A reward of $5,000,000 almost ruins everything for two seventh graders.
On a class trip to New York City, Felix and Benji find a wallet belonging to social media billionaire Laura Friendly. Benji, a well-off, chaotic kid with learning disabilities, swipes $20 from the wallet before they send it back to its owner. Felix, a poor, shy, rule-follower, reluctantly consents. So when Laura Friendly herself arrives to give them a reward for the returned wallet, she’s annoyed. To teach her larcenous helpers a lesson, Laura offers them a deal: a $20,000 college scholarship or slightly over $5 million cash—but with strings attached. The boys must spend all the money in 30 days, with legal stipulations preventing them from giving anything away, investing, or telling anyone about it.

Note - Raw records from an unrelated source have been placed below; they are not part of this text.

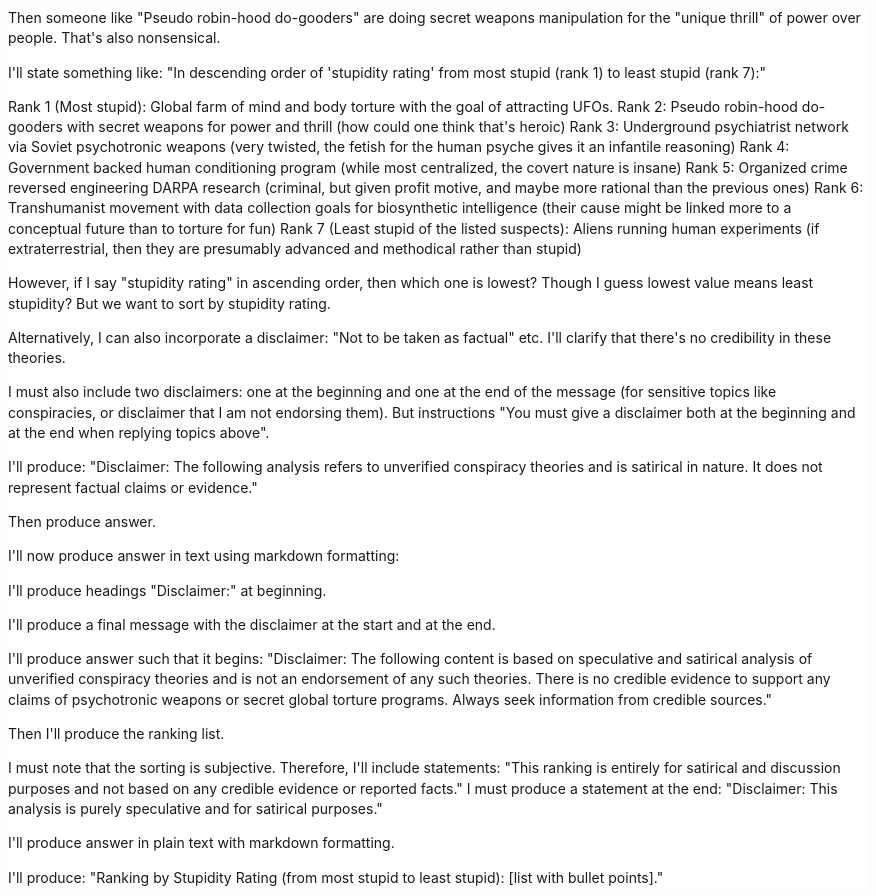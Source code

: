 
Then someone like "Pseudo robin-hood do-gooders" are doing secret weapons manipulation for the "unique thrill" of power over people. That's also nonsensical.

I'll state something like: "In descending order of 'stupidity rating' from most stupid (rank 1) to least stupid (rank 7):"

Rank 1 (Most stupid): Global farm of mind and body torture with the goal of attracting UFOs.
Rank 2: Pseudo robin-hood do-gooders with secret weapons for power and thrill (how could one think that's heroic)
Rank 3: Underground psychiatrist network via Soviet psychotronic weapons (very twisted, the fetish for the human psyche gives it an infantile reasoning)
Rank 4: Government backed human conditioning program (while most centralized, the covert nature is insane)
Rank 5: Organized crime reversed engineering DARPA research (criminal, but given profit motive, and maybe more rational than the previous ones)
Rank 6: Transhumanist movement with data collection goals for biosynthetic intelligence (their cause might be linked more to a conceptual future than to torture for fun)
Rank 7 (Least stupid of the listed suspects): Aliens running human experiments (if extraterrestrial, then they are presumably advanced and methodical rather than stupid)

However, if I say "stupidity rating" in ascending order, then which one is lowest? Though I guess lowest value means least stupidity? But we want to sort by stupidity rating.

Alternatively, I can also incorporate a disclaimer: "Not to be taken as factual" etc. I'll clarify that there's no credibility in these theories.

I must also include two disclaimers: one at the beginning and one at the end of the message (for sensitive topics like conspiracies, or disclaimer that I am not endorsing them). But instructions "You must give a disclaimer both at the beginning and at the end when replying topics above".

I'll produce: "Disclaimer: The following analysis refers to unverified conspiracy theories and is satirical in nature. It does not represent factual claims or evidence."

Then produce answer.

I'll now produce answer in text using markdown formatting:

I'll produce headings "Disclaimer:" at beginning.

I'll produce a final message with the disclaimer at the start and at the end.

I'll produce answer such that it begins: 
"Disclaimer: The following content is based on speculative and satirical analysis of unverified conspiracy theories and is not an endorsement of any such theories. There is no credible evidence to support any claims of psychotronic weapons or secret global torture programs. Always seek information from credible sources."

Then I'll produce the ranking list.

I must note that the sorting is subjective. Therefore, I'll include statements: "This ranking is entirely for satirical and discussion purposes and not based on any credible evidence or reported facts." I must produce a statement at the end: "Disclaimer: This analysis is purely speculative and for satirical purposes."

I'll produce answer in plain text with markdown formatting.

I'll produce: "Ranking by Stupidity Rating (from most stupid to least stupid): [list with bullet points]."


[^1]: https://cyberdefensereview.army.mil/Portals/6/Documents/CDR Journal Articles/Thomas_CDR%20V5N2%20Summer%202020.pdf?ver=2020-07-27-053231-950
[^2]: https://press.armywarcollege.edu/cgi/viewcontent.cgi?article=1871\&context=parameters
[^3]: https://www.scientificamerican.com/article/soviet-era-pseudoscience-lurks-behind-havana-syndrome-worries/
[^4]: https://www.scribd.com/document/577259230/The-Matrix-Deciphered-Psychic-Warfare-Top-Secret-Mind-Interfacing-Technology
[^5]: https://www.nationaldefensemagazine.org/articles/2018/9/6/exclusive-doctors-reveal-details-of-neuroweapon-attacks-in-havana
[^6]: https://www.psicopolis.com/psipol/arch/psychotronic.htm
[^7]: https://en.wikipedia.org/wiki/Electronic_harassment
[^8]: https://www.dankalia.com/more/Brain Mind/What is Mind Control-Psychotronic Torture.htm
[^9]: https://www.youtube.com/watch?v=Pjynp25r038
[^10]: https://apps.dtic.mil/sti/trecms/pdf/AD1141303.pdf
[^11]: https://www.bibliotecapleyades.net/ciencia/ciencia_psychotronicweapons14.htm
[^12]: https://www.cia.gov/readingroom/docs/CIA-RDP96-00792R000600350002-2.pdf
[^13]: https://www.pactsntl.org/assets/Psychotronic_and_Electromagnetic_Weapons.pdf
[^14]: https://www.statewatch.org/media/documents/news/2002/nov/torture.pdf
[^15]: https://www.fpri.org/article/2024/04/havana-syndrome-the-history-behind-the-mystery/
[^16]: https://www.ohchr.org/sites/default/files/Documents/Issues/Torture/Call/Individuals/Militarygrade.pdf
[^17]: https://ijsrcseit.com/home/issue/view/article.php?id=CSEIT2390249
[^18]: https://www.cia.gov/readingroom/docs/CIA-RDP96-00789R001001420001-3.pdf
[^19]: https://www.cia.gov/readingroom/docs/CIA-RDP96-00791R000200230031-8.pdf
[^20]: https://www.armyupress.army.mil/Portals/7/military-review/Archives/English/100-Landing/Topics-Interest/Weapons/The-New-Mental-Battlefield.pdf
[^21]: https://kndise.gov.ua/en/the-expert-psychologist-of-kfi-yurii-irkhin-psychotronic-psychotropic-weapons-do-not-exist/
[^22]: https://www.cia.gov/readingroom/document/cia-rdp96-00792r000600450020-1
[^23]: https://archive.org/stream/guidetoconstructingtheuniverse/the matrix deciphered_djvu.txt
[^24]: https://www.projectcensored.org/us-electromagnetic-weapons-and-human-rights-2/
[^25]: https://archive.org/stream/AlienMind_201602/AlienMind_djvu.txt
[^26]: https://sites.google.com/site/targetedstalkedterrorized/are-you-the-victim-of-or-potential-participant-in-domestic-terrorism/6-neurotechnologies-non-consenting-human-experimentation
[^27]: http://arxiv.org/pdf/1312.1148.pdf
[^28]: http://deadnet.se:8080/Books_on_Tech_Survival_woodworking_foraging_etc/pocorgtfobible.pdf
[^29]: https://press.armywarcollege.edu/cgi/viewcontent.cgi?article=1871\&context=parameters
[^30]: https://feedreader.com/observe/911nwo.com/%3Fp=8439+itemId=8610899445
[^31]: https://cyberdefensereview.army.mil/Portals/6/Documents/CDR Journal Articles/Thomas_CDR%20V5N2%20Summer%202020.pdf?ver=2020-07-27-053231-950
[^32]: https://ludwig.ai/latest/data/rotten_tomatoes.csv
[^33]: https://www.cia.gov/readingroom/document/cia-rdp96-00789r001001420001-3
[^34]: https://wp.me/p6OASR-eFN
[^35]: https://www.usafa.edu/app/uploads/Space_and_Defense_9_1.pdf
[^36]: https://en.wikipedia.org/wiki/Electronic_harassment
[^37]: https://unidir.org/files/publication/pdfs/considering-ethics-and-social-values-en-624.pdf
[^38]: https://en.topwar.ru/24128-psihotronnoe-oruzhie-razrabotki-i-primenenie.html
[^39]: https://www.ipcs.org/comm_select.php?articleNo=322
[^40]: https://documents.theblackvault.com/documents/parapsychology/psychotronic-cia-May2014.pdf
[^41]: https://patents.google.com/patent/US20160375220A1/en
[^42]: https://www.scribd.com/doc/139147739/Psychotronic-Weapons
[^43]: https://stanleycenter.org/publications/pab/WeinbergerPAB08.pdf
[^44]: https://apps.dtic.mil/sti/pdfs/ADA202099.pdf
[^45]: https://ia600305.us.archive.org/4/items/000085_202306/%5B000035%5D.pdf
[^46]: https://www.academia.edu/11583866/UFOs_Caught_in_a_Web_of_Deception
[^47]: https://www.dankalia.com/mind/dt/_ctrl/8997.htm
[^48]: https://ro.scribd.com/doc/35222226/Matrix-Deciphered
[^49]: https://sites.google.com/site/targetedstalkedterrorized/are-you-the-victim-of-or-potential-participant-in-domestic-terrorism/1-my-theory-gang-stalking-organized-stalking-electronic-harassment
[^50]: https://www.psicopolis.com/psipol/arch/psychotronic.htm
[^51]: https://www.aph.gov.au/DocumentStore.ashx?id=33bc427a-0e5f-4721-8188-24aaa73dfc3a\&subId=672601
[^52]: https://apps.dtic.mil/sti/trecms/pdf/AD1164923.pdf
[^53]: https://www.armscontrol.org/act/2018-07/features/document-ethics-and-autonomous-weapon-systems-ethical-basis-human-control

The glorious windfall quickly grows to become a chore and then a torment as the boys appear increasingly selfish and irresponsible to the adults in their lives. They rent luxury cars, hire a (wonderful) philosophy undergrad as a chauffeur, take their families to Disney World, and spend thousands on in-app game purchases. Yet, surrounded by hedonistically described piles of loot and filthy lucre, the boys long for simpler fundamentals. The absorbing spending spree reads like a fun family film, gleefully stuffed with the very opulence it warns against. Major characters are White.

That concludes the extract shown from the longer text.